PARTE 73 - Continuação sobre Batismo

É fortemente provável que, até a metade do século II, só fossem batizadas pessoas que tivessem chegado à idade da discrição. A primeira menção - aliás, obscura - ao batismo de crianças datada 185, de autoria de Irineu. Tertuliano faz referência clara a essa prática. Recua-se, porém, a sancioná-la, já que o batismo é um passo de tal seriedade, que convém adiá-lo ate à época em que estivesse formada a personalidade.

 

Chegava mesmo à duvidar da conveniência de administrar o batismo aos que ainda não se tivesse casado. Homens menos zelosos que Tertuliano iam ao extremo de afirmar que não era prudente lançar mão de tão grande instrumento de perdão, antes de que tivesse praticamente completado a lista de pecados individuais.

 

Exemplo notável - e nada excepcional - foi o Imperador Constantino, que adiou o seu próprio batismo até à hora da morte. Segundo Orígenes, o batismo de crianças era um costume apostólico (Rm. 5). Cipriano era favorável a que fosse administrado tão cedo quanto possível.

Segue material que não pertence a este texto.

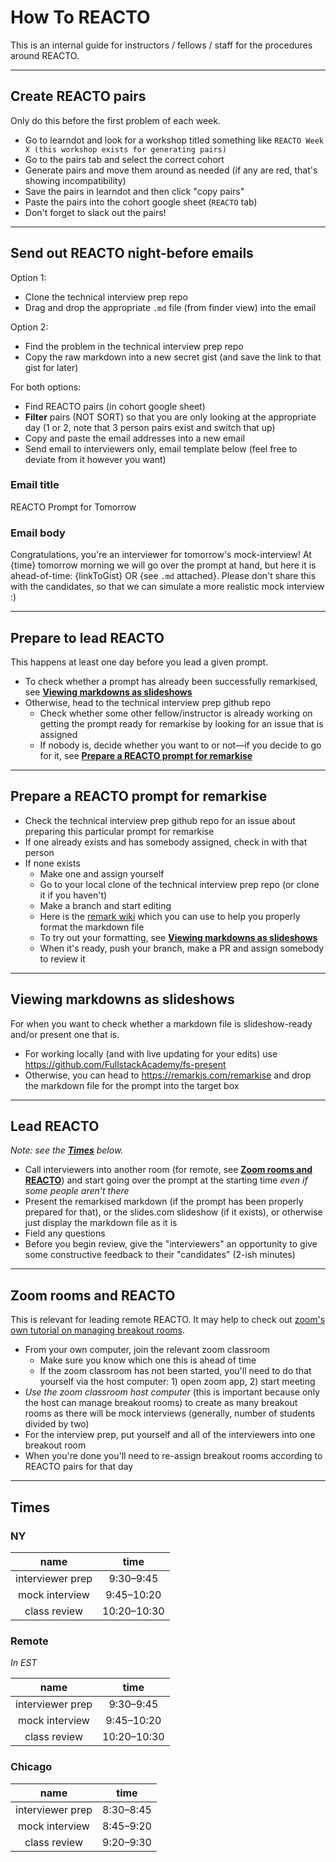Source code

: # How To REACTO

This is an internal guide for instructors / fellows / staff for the procedures around REACTO.

---

## Create REACTO pairs

Only do this before the first problem of each week.

- Go to learndot and look for a workshop titled something like `REACTO Week X (this workshop exists for generating pairs)`
- Go to the pairs tab and select the correct cohort 
- Generate pairs and move them around as needed (if any are red, that's showing incompatibility)
- Save the pairs in learndot and then click "copy pairs"
- Paste the pairs into the cohort google sheet (`REACTO` tab)
- Don't forget to slack out the pairs!

---

## Send out REACTO night-before emails

Option 1:
- Clone the technical interview prep repo
- Drag and drop the appropriate `.md` file (from finder view) into the email

Option 2:
- Find the problem in the technical interview prep repo
- Copy the raw markdown into a new secret gist (and save the link to that gist for later)

For both options:
- Find REACTO pairs (in cohort google sheet)
- **Filter** pairs (NOT SORT) so that you are only looking at the appropriate day (1 or 2, note that 3 person pairs exist and switch that up)
- Copy and paste the email addresses into a new email
- Send email to interviewers only, email template below (feel free to deviate from it however you want)

### Email title

REACTO Prompt for Tomorrow

### Email body

Congratulations, you're an interviewer for tomorrow's mock-interview! At {time} tomorrow morning we will go over the prompt at hand, but here it is ahead-of-time: {linkToGist} OR {see `.md` attached}. Please don't share this with the candidates, so that we can simulate a more realistic mock interview :)

---

## Prepare to lead REACTO

This happens at least one day before you lead a given prompt.

- To check whether a prompt has already been successfully remarkised, see [**Viewing markdowns as slideshows**](#viewing-markdowns-as-slideshows)
- Otherwise, head to the technical interview prep github repo
  - Check whether some other fellow/instructor is already working on getting the prompt ready for remarkise by looking for an issue that is assigned
  - If nobody is, decide whether you want to or not—if you decide to go for it, see [**Prepare a REACTO prompt for remarkise**](#prepare-a-reacto-prompt-for-remarkise)

---

## Prepare a REACTO prompt for remarkise

- Check the technical interview prep github repo for an issue about preparing this particular prompt for remarkise
- If one already exists and has somebody assigned, check in with that person
- If none exists
  - Make one and assign yourself
  - Go to your local clone of the technical interview prep repo (or clone it if you haven't)
  - Make a branch and start editing
  - Here is the [remark wiki](https://github.com/gnab/remark/wiki) which you can use to help you properly format the markdown file
  - To try out your formatting, see [**Viewing markdowns as slideshows**](#viewing-markdowns-as-slideshows)
  - When it's ready, push your branch, make a PR and assign somebody to review it

---

## Viewing markdowns as slideshows

For when you want to check whether a markdown file is slideshow-ready and/or present one that is.

- For working locally (and with live updating for your edits) use https://github.com/FullstackAcademy/fs-present
- Otherwise, you can head to https://remarkjs.com/remarkise and drop the markdown file for the prompt into the target box

---

## Lead REACTO

*Note: see the [**Times**](#times) below.*

- Call interviewers into another room (for remote, see [**Zoom rooms and REACTO**](#zoom-rooms-and-reacto)) and start going over the prompt at the starting time *even if some people aren't there*
- Present the remarkised markdown (if the prompt has been properly prepared for that), or the slides.com slideshow (if it exists), or otherwise just display the markdown file as it is
- Field any questions
- Before you begin review, give the "interviewers" an opportunity to give some constructive feedback to their "candidates" (2-ish minutes)

---

## Zoom rooms and REACTO

This is relevant for leading remote REACTO. It may help to check out [zoom's own tutorial on managing breakout rooms](https://support.zoom.us/hc/en-us/articles/206476313-Managing-Video-Breakout-Rooms).

- From your own computer, join the relevant zoom classroom
  - Make sure you know which one this is ahead of time
  - If the zoom classroom has not been started, you'll need to do that yourself via the host computer: 1) open zoom app, 2) start meeting
- *Use the zoom classroom host computer* (this is important because only the host can manage breakout rooms) to create as many breakout rooms as there will be mock interviews (generally, number of students divided by two)
- For the interview prep, put yourself and all of the interviewers into one breakout room
- When you're done you'll need to re-assign breakout rooms according to REACTO pairs for that day

---

## Times

### NY

| name             | time        |
|:----------------:|:-----------:|
| interviewer prep | 9:30–9:45   |
| mock interview   | 9:45–10:20  |
| class review     | 10:20–10:30 |

### Remote

*In EST*

| name             | time        |
|:----------------:|:-----------:|
| interviewer prep | 9:30–9:45   |
| mock interview   | 9:45–10:20  |
| class review     | 10:20–10:30 |

### Chicago

| name             | time      |
|:----------------:|:---------:|
| interviewer prep | 8:30–8:45 |
| mock interview   | 8:45–9:20 |
| class review     | 9:20–9:30 |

Não dispomos de indicações a respeito da razão pela qual surgiu o costume do batismo infantil. Cipriano argumenta em seu favor tomando como ponto de partida a doutrina do pecado original. A opinião mais generalizada entre os antigos, no entanto, parece ter sido a da inocência da criança.

 

Explicações mais prováveis são as idéias de que fora da Igreja não há salvação, e as palavras atribuídas a Cristo em João 3:5. Os pais cristãos não queriam que seus filhos deixassem de entra no reino de Deus. Foi só no século VI, entretanto, que o batismo de crianças se tornou universal. Até então prevaleceu a idéia, já manifesta por Tertuliano, de que um sacramento dotado de tais poderes purificadores não devia ser usado levianamente.